(Task description):
Scan the data below and pick out the lines containing the word "github".
(The input begins)
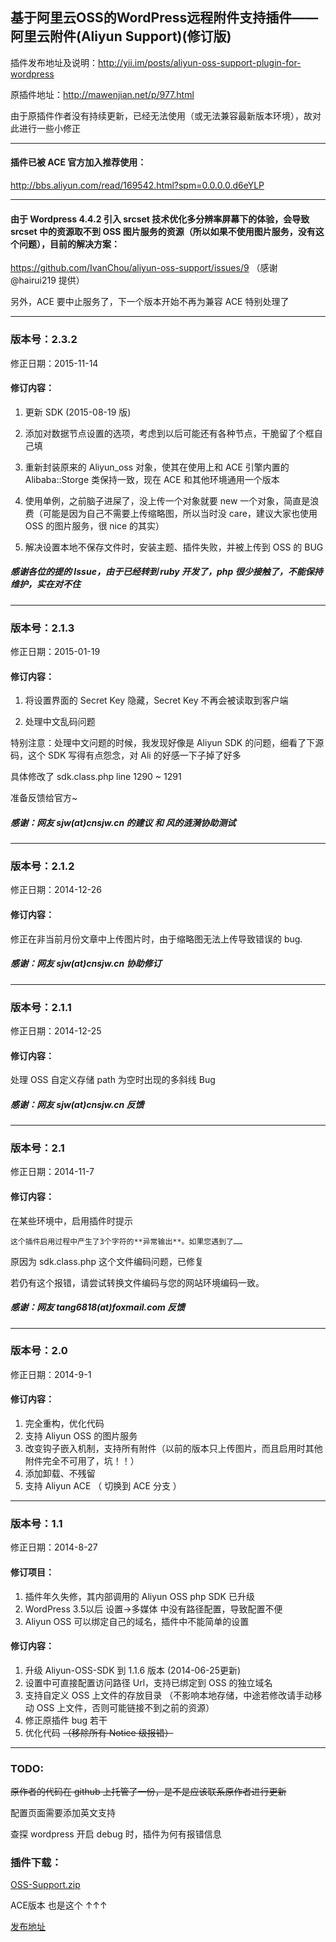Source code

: ## 基于阿里云OSS的WordPress远程附件支持插件——阿里云附件(Aliyun Support)(修订版)

插件发布地址及说明：http://yii.im/posts/aliyun-oss-support-plugin-for-wordpress

原插件地址：http://mawenjian.net/p/977.html

由于原插件作者没有持续更新，已经无法使用（或无法兼容最新版本环境），故对此进行一些小修正

____________________

#### 插件已被 ACE 官方加入推荐使用： 

http://bbs.aliyun.com/read/169542.html?spm=0.0.0.0.d6eYLP

____________________

#### 由于 Wordpress 4.4.2 引入 srcset 技术优化多分辨率屏幕下的体验，会导致 srcset 中的资源取不到 OSS 图片服务的资源（所以如果不使用图片服务，没有这个问题），目前的解决方案：

https://github.com/IvanChou/aliyun-oss-support/issues/9 （感谢 @hairui219 提供）

另外，ACE 要中止服务了，下一个版本开始不再为兼容 ACE 特别处理了

____________________

### 版本号：2.3.2

修正日期：2015-11-14

#### 修订内容：

1. 更新 SDK (2015-08-19 版)

2. 添加对数据节点设置的选项，考虑到以后可能还有各种节点，干脆留了个框自己填

3. 重新封装原来的 Aliyun_oss 对象，使其在使用上和 ACE 引擎内置的 Alibaba::Storge 类保持一致，现在 ACE 和其他环境通用一个版本 

4. 使用单例，之前脑子进屎了，没上传一个对象就要 new 一个对象，简直是浪费（可能是因为自己不需要上传缩略图，所以当时没 care，建议大家也使用 OSS 的图片服务，很 nice 的其实）

5. 解决设置本地不保存文件时，安装主题、插件失败，并被上传到 OSS 的 BUG

##### 感谢各位的提的 Issue，由于已经转到 ruby 开发了，php 很少接触了，不能保持维护，实在对不住

____________________

### 版本号：2.1.3

修正日期：2015-01-19

#### 修订内容：

1. 将设置界面的 Secret Key 隐藏，Secret Key 不再会被读取到客户端

2. 处理中文乱码问题

特别注意：处理中文问题的时候，我发现好像是 Aliyun SDK 的问题，细看了下源码，这个 SDK 写得有点怨念，对 Ali 的好感一下子掉了好多

具体修改了 sdk.class.php line 1290 ~ 1291

准备反馈给官方~

##### 感谢：网友 sjw(at)cnsjw.cn 的建议 和 风的涟漪协助测试

____________________

### 版本号：2.1.2

修正日期：2014-12-26

#### 修订内容：

修正在非当前月份文章中上传图片时，由于缩略图无法上传导致错误的 bug.

##### 感谢：网友 sjw(at)cnsjw.cn 协助修订

____________________

### 版本号：2.1.1

修正日期：2014-12-25

#### 修订内容：

处理 OSS 自定义存储 path 为空时出现的多斜线 Bug

##### 感谢：网友 sjw(at)cnsjw.cn 反馈

____________________

### 版本号：2.1

修正日期：2014-11-7

#### 修订内容：

在某些环境中，启用插件时提示

```
这个插件启用过程中产生了3个字符的**异常输出**。如果您遇到了……
```

原因为 sdk.class.php 这个文件编码问题，已修复

若仍有这个报错，请尝试转换文件编码与您的网站环境编码一致。

##### 感谢：网友 tang6818(at)foxmail.com 反馈

____________________

### 版本号：2.0

修正日期：2014-9-1

#### 修订内容：
1. 完全重构，优化代码
2. 支持 Aliyun OSS 的图片服务
3. 改变钩子嵌入机制，支持所有附件（以前的版本只上传图片，而且启用时其他附件完全不可用了，坑！！）
4. 添加卸载、不残留
5. 支持 Aliyun ACE （ 切换到 ACE 分支 ）


____________________

### 版本号：1.1

修正日期：2014-8-27

#### 修订项目：
1. 插件年久失修，其内部调用的 Aliyun OSS php SDK 已升级
2. WordPress 3.5以后 设置->多媒体 中没有路径配置，导致配置不便
3. Aliyun OSS 可以绑定自己的域名，插件中不能简单的设置

#### 修订内容：
1. 升级 Aliyun-OSS-SDK 到 1.1.6 版本 (2014-06-25更新)
2. 设置中可直接配置访问路径 Url，支持已绑定到 OSS 的独立域名
3. 支持自定义 OSS 上文件的存放目录 （不影响本地存储，中途若修改请手动移动 OSS 上文件，否则可能链接不到之前的资源）
4. 修正原插件 bug 若干
5. 优化代码 ~~（移除所有 Notice 级报错）~~

____________________

### TODO:
~~原作者的代码在 github 上托管了一份，是不是应该联系原作者进行更新~~

配置页面需要添加英文支持

查探 wordpress 开启 debug 时，插件为何有报错信息

### 插件下载：
[OSS-Support.zip](https://github.com/IvanChou/aliyun-oss-support/archive/master.zip)

ACE版本 也是这个 ↑↑↑

[发布地址](http://yii.im/posts/aliyun-oss-support-plugin-for-wordpress)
(The input ends)
(Exercise result):
https://github.com/IvanChou/aliyun-oss-support/issues/9 （感谢 @hairui219 提供）
~~原作者的代码在 github 上托管了一份，是不是应该联系原作者进行更新~~
[OSS-Support.zip](https://github.com/IvanChou/aliyun-oss-support/archive/master.zip)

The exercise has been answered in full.